> _To do_: Your answer must be an exact transcription of the lines from the line with "Serverless | $0 |" through the final line of the data.

** Supplied data follows **

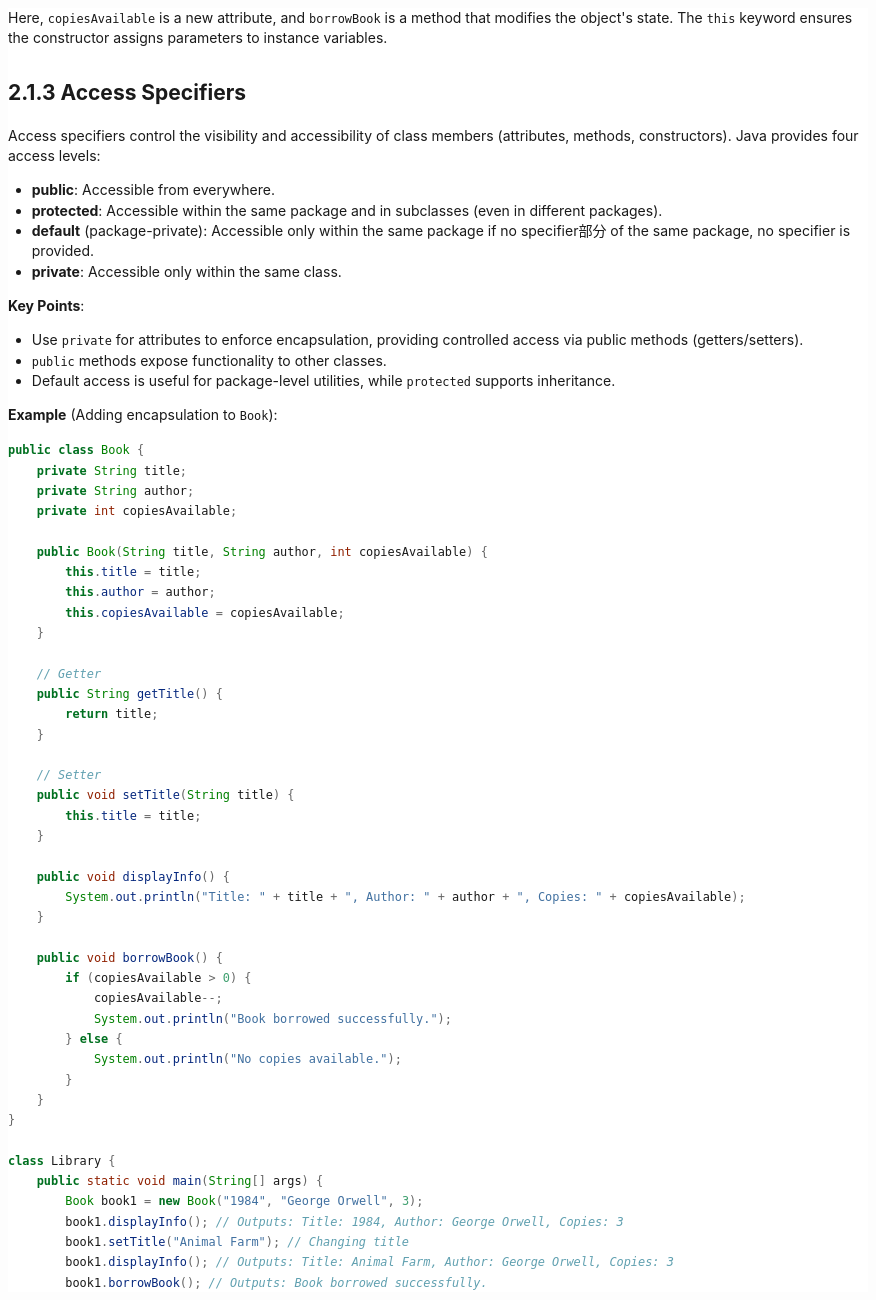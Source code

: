 Here, `copiesAvailable` is a new attribute, and `borrowBook` is a method that modifies the object's state. The `this` keyword ensures the constructor assigns parameters to instance variables.

## 2.1.3 Access Specifiers
Access specifiers control the visibility and accessibility of class members (attributes, methods, constructors). Java provides four access levels:

- **public**: Accessible from everywhere.
- **protected**: Accessible within the same package and in subclasses (even in different packages).
- **default** (package-private): Accessible only within the same package if no specifier部分 of the same package, no specifier is provided.
- **private**: Accessible only within the same class.

**Key Points**:
- Use `private` for attributes to enforce encapsulation, providing controlled access via public methods (getters/setters).
- `public` methods expose functionality to other classes.
- Default access is useful for package-level utilities, while `protected` supports inheritance.

**Example** (Adding encapsulation to `Book`):
```java
public class Book {
    private String title;
    private String author;
    private int copiesAvailable;

    public Book(String title, String author, int copiesAvailable) {
        this.title = title;
        this.author = author;
        this.copiesAvailable = copiesAvailable;
    }

    // Getter
    public String getTitle() {
        return title;
    }

    // Setter
    public void setTitle(String title) {
        this.title = title;
    }

    public void displayInfo() {
        System.out.println("Title: " + title + ", Author: " + author + ", Copies: " + copiesAvailable);
    }

    public void borrowBook() {
        if (copiesAvailable > 0) {
            copiesAvailable--;
            System.out.println("Book borrowed successfully.");
        } else {
            System.out.println("No copies available.");
        }
    }
}

class Library {
    public static void main(String[] args) {
        Book book1 = new Book("1984", "George Orwell", 3);
        book1.displayInfo(); // Outputs: Title: 1984, Author: George Orwell, Copies: 3
        book1.setTitle("Animal Farm"); // Changing title
        book1.displayInfo(); // Outputs: Title: Animal Farm, Author: George Orwell, Copies: 3
        book1.borrowBook(); // Outputs: Book borrowed successfully.
```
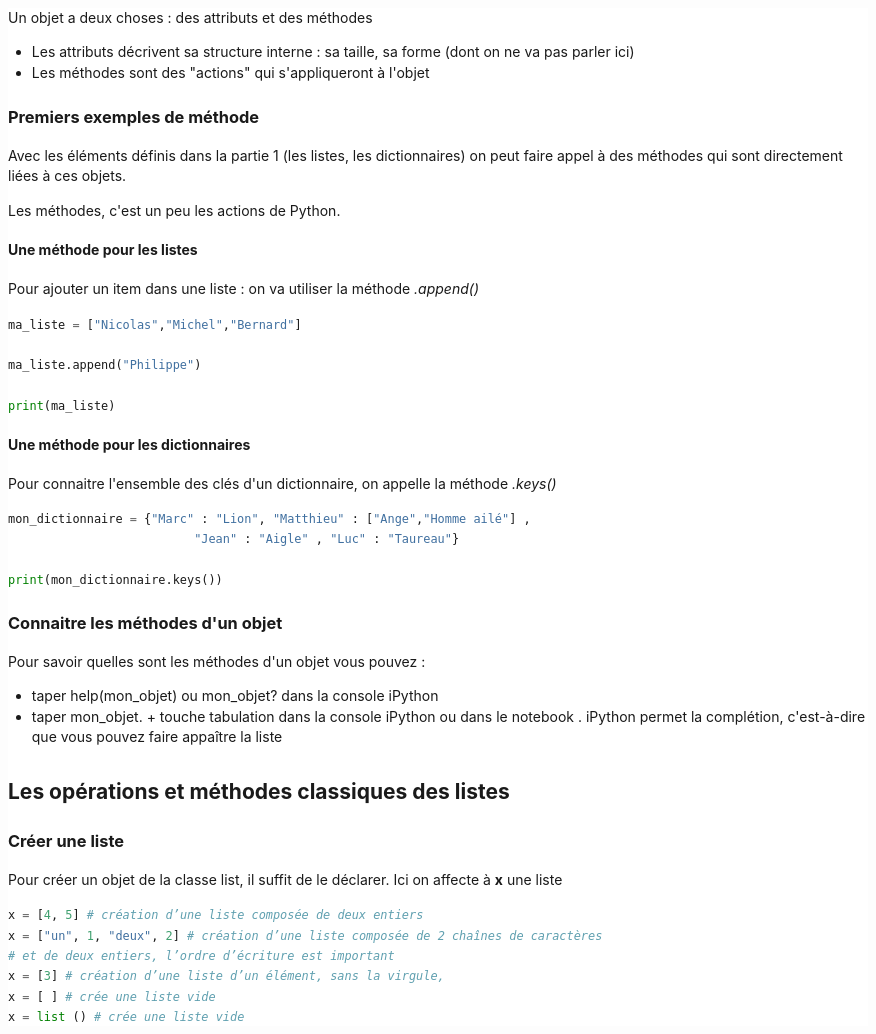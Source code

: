 Un objet a deux choses : des attributs et des méthodes

   - Les attributs décrivent sa structure interne : sa taille, sa forme (dont on ne va pas parler ici)
   - Les méthodes sont des  "actions" qui s'appliqueront à l'objet


### Premiers exemples de méthode

Avec les éléments définis dans la partie 1 (les listes, les dictionnaires) on peut faire appel à des méthodes qui sont directement liées à ces objets.

Les méthodes, c'est un peu les actions de Python. 


#### Une méthode pour les listes 

Pour ajouter un item dans une liste : on va utiliser la méthode _.append()_

```python
ma_liste = ["Nicolas","Michel","Bernard"]

ma_liste.append("Philippe")

print(ma_liste)
```

#### Une méthode pour les dictionnaires

Pour connaitre l'ensemble des clés d'un dictionnaire, on appelle la méthode _.keys()_

```python
mon_dictionnaire = {"Marc" : "Lion", "Matthieu" : ["Ange","Homme ailé"] , 
                          "Jean" : "Aigle" , "Luc" : "Taureau"}

print(mon_dictionnaire.keys())
```

### Connaitre les méthodes d'un objet

Pour savoir quelles sont les méthodes d'un objet vous pouvez : 
  - taper help(mon_objet) ou mon_objet? dans la console iPython
  - taper mon_objet. + touche tabulation dans la console iPython ou dans le notebook . iPython permet la complétion, c'est-à-dire que vous pouvez faire appaître la liste


## Les opérations et méthodes classiques des listes


### Créer une liste

Pour créer un objet de la classe list, il suffit de le déclarer. Ici on affecte à __x__ une liste

```python
x = [4, 5] # création d’une liste composée de deux entiers
x = ["un", 1, "deux", 2] # création d’une liste composée de 2 chaînes de caractères
# et de deux entiers, l’ordre d’écriture est important
x = [3] # création d’une liste d’un élément, sans la virgule,
x = [ ] # crée une liste vide
x = list () # crée une liste vide
```

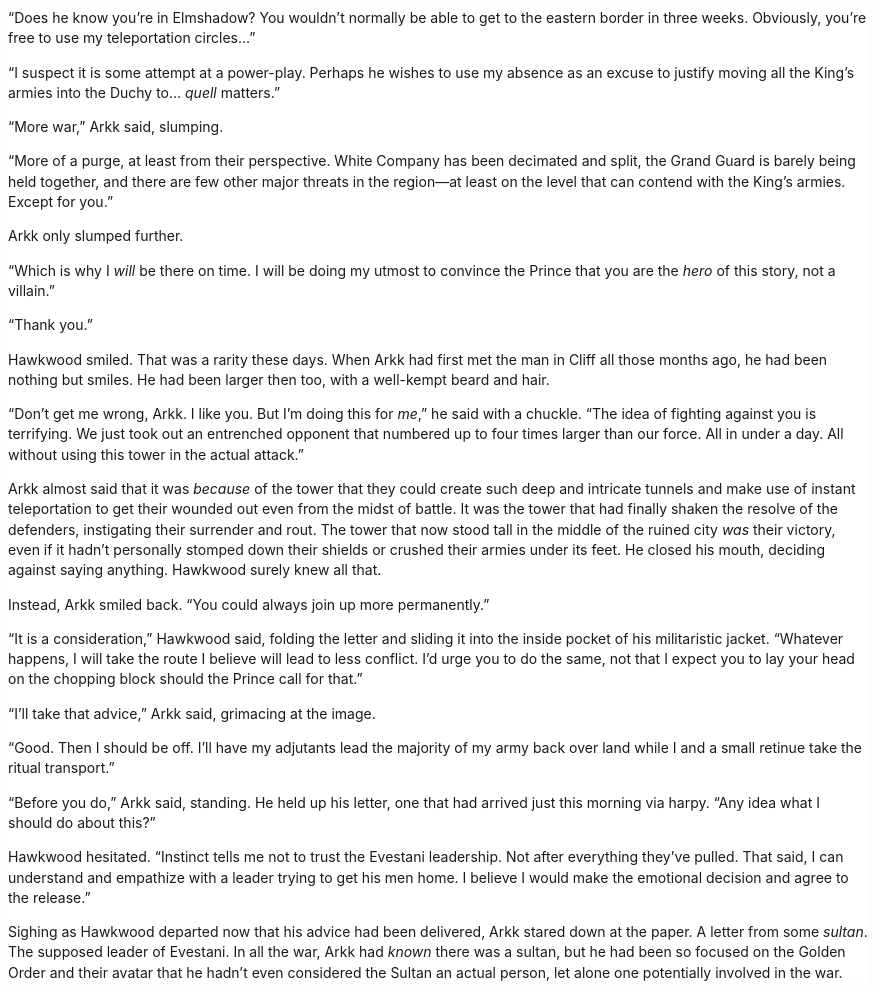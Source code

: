 “Does he know you’re in Elmshadow? You wouldn’t normally be able to get to the eastern border in three weeks. Obviously, you’re free to use my teleportation circles…”

“I suspect it is some attempt at a power-play. Perhaps he wishes to use my absence as an excuse to justify moving all the King’s armies into the Duchy to… *quell* matters.”

“More war,” Arkk said, slumping.

“More of a purge, at least from their perspective. White Company has been decimated and split, the Grand Guard is barely being held together, and there are few other major threats in the region—at least on the level that can contend with the King’s armies. Except for you.”

Arkk only slumped further.

“Which is why I *will* be there on time. I will be doing my utmost to convince the Prince that you are the *hero* of this story, not a villain.”

“Thank you.”

Hawkwood smiled. That was a rarity these days. When Arkk had first met the man in Cliff all those months ago, he had been nothing but smiles. He had been larger then too, with a well-kempt beard and hair.

“Don’t get me wrong, Arkk. I like you. But I’m doing this for *me*,” he said with a chuckle. “The idea of fighting against you is terrifying. We just took out an entrenched opponent that numbered up to four times larger than our force. All in under a day. All without using this tower in the actual attack.”

Arkk almost said that it was *because* of the tower that they could create such deep and intricate tunnels and make use of instant teleportation to get their wounded out even from the midst of battle. It was the tower that had finally shaken the resolve of the defenders, instigating their surrender and rout. The tower that now stood tall in the middle of the ruined city *was* their victory, even if it hadn’t personally stomped down their shields or crushed their armies under its feet. He closed his mouth, deciding against saying anything. Hawkwood surely knew all that.

Instead, Arkk smiled back. “You could always join up more permanently.”

“It is a consideration,” Hawkwood said, folding the letter and sliding it into the inside pocket of his militaristic jacket. “Whatever happens, I will take the route I believe will lead to less conflict. I’d urge you to do the same, not that I expect you to lay your head on the chopping block should the Prince call for that.”

“I’ll take that advice,” Arkk said, grimacing at the image.

“Good. Then I should be off. I’ll have my adjutants lead the majority of my army back over land while I and a small retinue take the ritual transport.”

“Before you do,” Arkk said, standing. He held up his letter, one that had arrived just this morning via harpy. “Any idea what I should do about this?”

Hawkwood hesitated. “Instinct tells me not to trust the Evestani leadership. Not after everything they’ve pulled. That said, I can understand and empathize with a leader trying to get his men home. I believe I would make the emotional decision and agree to the release.”

Sighing as Hawkwood departed now that his advice had been delivered, Arkk stared down at the paper. A letter from some *sultan*. The supposed leader of Evestani. In all the war, Arkk had *known* there was a sultan, but he had been so focused on the Golden Order and their avatar that he hadn’t even considered the Sultan an actual person, let alone one potentially involved in the war.
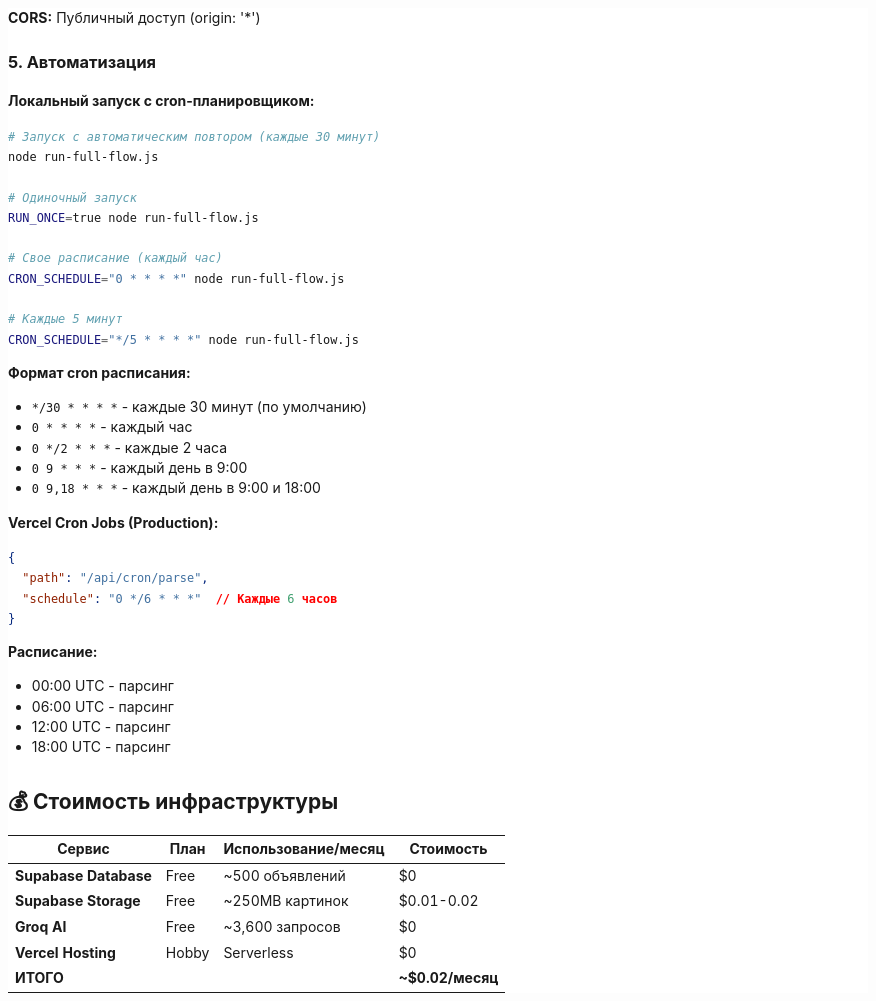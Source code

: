 **CORS:** Публичный доступ (origin: '*')

### 5. Автоматизация

**Локальный запуск с cron-планировщиком:**

```bash
# Запуск с автоматическим повтором (каждые 30 минут)
node run-full-flow.js

# Одиночный запуск
RUN_ONCE=true node run-full-flow.js

# Свое расписание (каждый час)
CRON_SCHEDULE="0 * * * *" node run-full-flow.js

# Каждые 5 минут
CRON_SCHEDULE="*/5 * * * *" node run-full-flow.js
```

**Формат cron расписания:**
- `*/30 * * * *` - каждые 30 минут (по умолчанию)
- `0 * * * *` - каждый час
- `0 */2 * * *` - каждые 2 часа
- `0 9 * * *` - каждый день в 9:00
- `0 9,18 * * *` - каждый день в 9:00 и 18:00

**Vercel Cron Jobs (Production):**
```json
{
  "path": "/api/cron/parse",
  "schedule": "0 */6 * * *"  // Каждые 6 часов
}
```

**Расписание:**
- 00:00 UTC - парсинг
- 06:00 UTC - парсинг
- 12:00 UTC - парсинг
- 18:00 UTC - парсинг

## 💰 Стоимость инфраструктуры

| Сервис | План | Использование/месяц | Стоимость |
|--------|------|---------------------|-----------|
| **Supabase Database** | Free | ~500 объявлений | $0 |
| **Supabase Storage** | Free | ~250MB картинок | $0.01-0.02 |
| **Groq AI** | Free | ~3,600 запросов | $0 |
| **Vercel Hosting** | Hobby | Serverless | $0 |
| **ИТОГО** | | | **~$0.02/месяц** |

** End of Supplied data **

> _Response_:
| **Vercel Hosting** | Hobby | Serverless | $0 |
| **ИТОГО** | | | **~$0.02/месяц** |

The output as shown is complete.